Дело не в том, что Достоевский был против искусства, стремившегося передать определенные идеи. Даже если мы признаем, что его произведения глубоко диалогичны и полифоничны, не вызывает сомнения, что писатель был склонен к дидактике, тенденциозности и манипуляциям как в художественных произведениях, так и – особенно – в публицистике. Однако при написании рассказов и романов он никогда не думал, что идейные «послания» имеют отношение к искусству: Достоевский, как известно, уничтожал большие куски рукописей, как было, например, с «Бесами», если чувствовал, что текст становится слишком тенденциозным.

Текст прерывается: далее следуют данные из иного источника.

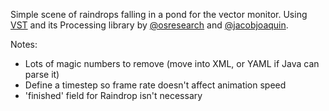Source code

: Simple scene of raindrops falling in a pond for the vector monitor. Using [VST](https://github.com/osresearch/vst) and its Processing library by [@osresearch](https://github.com/osresearch) and [@jacobjoaquin](https://github.com/jacobjoaquin).

Notes:
- Lots of magic numbers to remove (move into XML, or YAML if Java can parse it)
- Define a timestep so frame rate doesn't affect animation speed
- 'finished' field for Raindrop isn't necessary
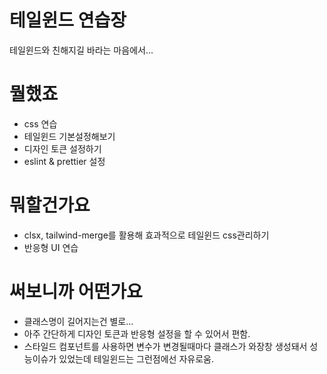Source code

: # 테일윈드 연습장
테일윈드와 친해지길 바라는 마음에서...

# 뭘했죠
- css 연습
- 테일윈드 기본설정해보기
- 디자인 토큰 설정하기
- eslint & prettier 설정

# 뭐할건가요
- clsx, tailwind-merge를 활용해 효과적으로 테일윈드 css관리하기
- 반응형 UI 연습

# 써보니까 어떤가요
- 클래스명이 길어지는건 별로...
- 아주 간단하게 디자인 토큰과 반응형 설정을 할 수 있어서 편함.
- 스타일드 컴포넌트를 사용하면 변수가 변경될때마다 클래스가 와장창 생성돼서 성능이슈가 있었는데 테일윈드는 그런점에선 자유로움.
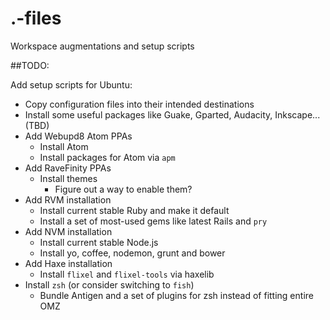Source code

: # .-files
Workspace augmentations and setup scripts

##TODO:

Add setup scripts for Ubuntu:

* Copy configuration files into their intended destinations
* Install some useful packages like Guake, Gparted, Audacity, Inkscape... (TBD)
* Add Webupd8 Atom PPAs
  * Install Atom
  * Install packages for Atom via `apm`
* Add RaveFinity PPAs
  * Install themes
    * Figure out a way to enable them?
* Add RVM installation
  * Install current stable Ruby and make it default
  * Install a set of most-used gems like latest Rails and `pry`
* Add NVM installation
  * Install current stable Node.js
  * Install yo, coffee, nodemon, grunt and bower
* Add Haxe installation
  * Install `flixel` and `flixel-tools` via haxelib
* Install `zsh` (or consider switching to `fish`)
  * Bundle Antigen and a set of plugins for zsh instead of fitting entire OMZ
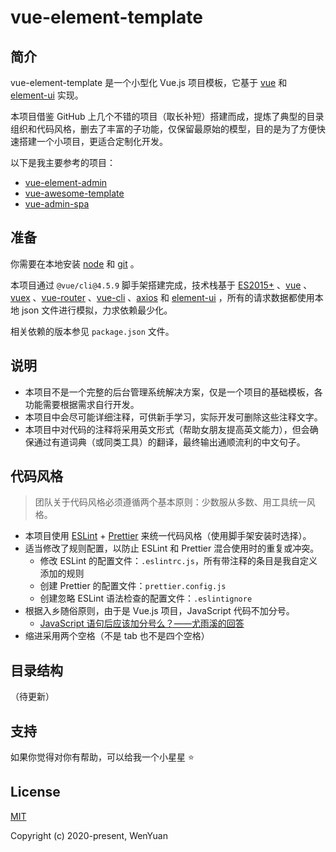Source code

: # vue-element-template

## 简介

vue-element-template 是一个小型化 Vue.js 项目模板，它基于 [vue](https://cn.vuejs.org/) 和 [element-ui](https://element.eleme.cn/) 实现。

本项目借鉴 GitHub 上几个不错的项目（取长补短）搭建而成，提炼了典型的目录组织和代码风格，删去了丰富的子功能，仅保留最原始的模型，目的是为了方便快速搭建一个小项目，更适合定制化开发。

以下是我主要参考的项目：

* [vue-element-admin](https://github.com/PanJiaChen/vue-element-admin)
* [vue-awesome-template](https://github.com/BryanAdamss/vue-awesome-template)
* [vue-admin-spa](https://github.com/lss5270/vue-admin-spa)

## 准备

你需要在本地安装 [node](https://nodejs.org/) 和 [git](https://git-scm.com/) 。

本项目通过 `@vue/cli@4.5.9` 脚手架搭建完成，技术栈基于 [ES2015+](http://es6.ruanyifeng.com/) 、[vue](https://cn.vuejs.org/) 、[vuex](https://vuex.vuejs.org/zh/) 、[vue-router](https://router.vuejs.org/zh/) 、[vue-cli](https://cli.vuejs.org/zh/) 、[axios](https://github.com/axios/axios) 和 [element-ui](https://element.eleme.cn/) ，所有的请求数据都使用本地 json 文件进行模拟，力求依赖最少化。

相关依赖的版本参见 `package.json` 文件。

## 说明

* 本项目不是一个完整的后台管理系统解决方案，仅是一个项目的基础模板，各功能需要根据需求自行开发。
* 本项目中会尽可能详细注释，可供新手学习，实际开发可删除这些注释文字。
* 本项目中对代码的注释将采用英文形式（帮助女朋友提高英文能力），但会确保通过有道词典（或同类工具）的翻译，最终输出通顺流利的中文句子。

## 代码风格

> 团队关于代码风格必须遵循两个基本原则：少数服从多数、用工具统一风格。

* 本项目使用 [ESLint](https://github.com/eslint/eslint) + [Prettier](https://github.com/prettier/prettier) 来统一代码风格（使用脚手架安装时选择）。
* 适当修改了规则配置，以防止 ESLint 和 Prettier 混合使用时的重复或冲突。
  * 修改 ESLint 的配置文件：`.eslintrc.js`，所有带注释的条目是我自定义添加的规则
  * 创建 Prettier 的配置文件：`prettier.config.js`
  * 创建忽略 ESLint 语法检查的配置文件：`.eslintignore`
* 根据入乡随俗原则，由于是 Vue.js 项目，JavaScript 代码不加分号。
  * [JavaScript 语句后应该加分号么？——尤雨溪的回答](https://www.zhihu.com/question/20298345/answer/49551142)
* 缩进采用两个空格（不是 tab 也不是四个空格）

## 目录结构

（待更新）

## 支持

如果你觉得对你有帮助，可以给我一个小星星 ⭐️

## License

[MIT](https://opensource.org/licenses/MIT)

Copyright (c) 2020-present, WenYuan
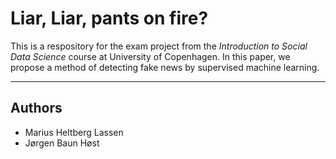 # Liar, Liar, pants on fire?

This is a respository for the exam project from the *Introduction to Social Data Science* course at University of Copenhagen. In this paper, we propose a method of detecting fake news by supervised machine learning. 

---
## Authors
* Marius Heltberg Lassen
* Jørgen Baun Høst
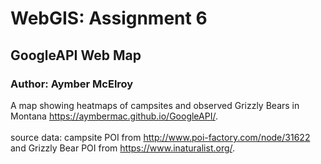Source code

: # WebGIS: Assignment 6
## GoogleAPI Web Map
### Author: Aymber McElroy

A map showing heatmaps of campsites and observed Grizzly Bears in Montana <https://aymbermac.github.io/GoogleAPI/>.
<br><br>source data: campsite POI from <http://www.poi-factory.com/node/31622> and Grizzly Bear POI from <https://www.inaturalist.org/>.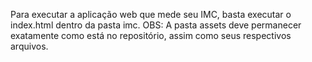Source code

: Para executar a aplicação web que mede seu IMC, basta executar o index.html dentro da pasta imc. 
OBS: A pasta assets deve permanecer exatamente como está no repositório, assim como seus respectivos arquivos.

При этом его голос публициста часто был исполнен той самой тенденции, которую он призывал художников всячески избегать и инстинктивно ненавидел в собственной прозе. Например, статья «По поводу выставки» продолжается в тоне часто утомительной, хотя и полемической, иронической искренности, но полемика здесь сочетается с трезвыми наблюдениями. Он совершенно серьезен, когда замечает, что «всякое художественное произведение без предвзятого направления, исполненное единственно из художнической потребности <…> окажется гораздо полезнее…» [Там же]. Достоевский утверждает, что только искусство, исходящее из подлинного и свободного творческого порыва, может принести реальную пользу.
Затем писатель делится соображениями о разрушительном воздействии на подобный порыв намеренной тенденциозности или социального утилитаризма, как это произошло с известной картиной И. Е. Репина «Бурлаки на Волге». Он признается, что картина ему чрезвычайно понравилась, хотя он ожидал худшего.
Чуть только я прочел в газетах о бурлаках г-на Репина, то тотчас же испугался. Даже самый сюжет ужасен: у нас как-то принято, что бурлаки всего более способны изображать известную социальную мысль о неоплатном долге высших классов народу. Я так и приготовился их всех встретить в мундирах, с известными ярлыками на лбу [Там же: 74].
Но повнимательнее приглядевшись к картине, он решает, что люди изображены на ней без предвзятости:
И что же? К радости моей, весь страх мой оказался напрасным: бурлаки, настоящие бурлаки и более ничего. Ни один из них не кричит с картины зрителю: «Посмотри, как я несчастен и до какой степени ты задолжал народу!» И уж это одно можно поставить в величайшую заслугу художнику [Там же].
По утверждению Достоевского, только когда ему (или любому зрителю) изначально понравилась картина и он не чувствовал, что ему проповедуют, было невозможно «не подумать, что должен, действительно должен народу… Ведь эта бурлацкая „партия“ будет сниться потом во сне, через пятнадцать лет вспомнится!» [Там же]. Художник, по мнению Достоевского, сумел передать некую идею о крестьянине, апеллируя к эстетическому чувству зрителя, а не непосредственно к его социальным убеждениям.
Более того, принятая во внимание сила памяти («Ведь эта бурлацкая „партия“ будет сниться потом во сне, через пятнадцать лет вспомнится!») – важнейший элемент общих представлений Достоевского об искусстве и его преобразующих силах. В его романах и рассказах память и художественные открытия часто совместными усилиями способствуют визионерскому опыту, который в свою очередь подводит героя к пересмотру религиозных убеждений. В «Мужике Марее» (1876), например, задействовано то же слияние прошлого и будущего («пятнадцать лет»)[19]
.Тем не менее Достоевский заканчивает свою – чуть ли не риторическую – критическую проповедь предупреждением Репину, косвенно обращаясь при этом и к другим художникам: «Да, г-н Репин, до Гоголя еще ужасно как высоко; не возгордитесь заслуженным успехом. Наш жанр на хорошей дороге, и таланты есть, но чего-то недостает ему, чтобы раздвинуться или расшириться». Далее писатель сетует:
…сколько я заметил по разговорам с иными из наших крупнейших художников – идеального они боятся вроде нечистой силы. Боязнь благородная, без сомнения, но предрассудочная и несправедливая. Надо побольше смелости нашим художникам, побольше самостоятельности мысли и, может быть, побольше образования [Достоевский 21: 75].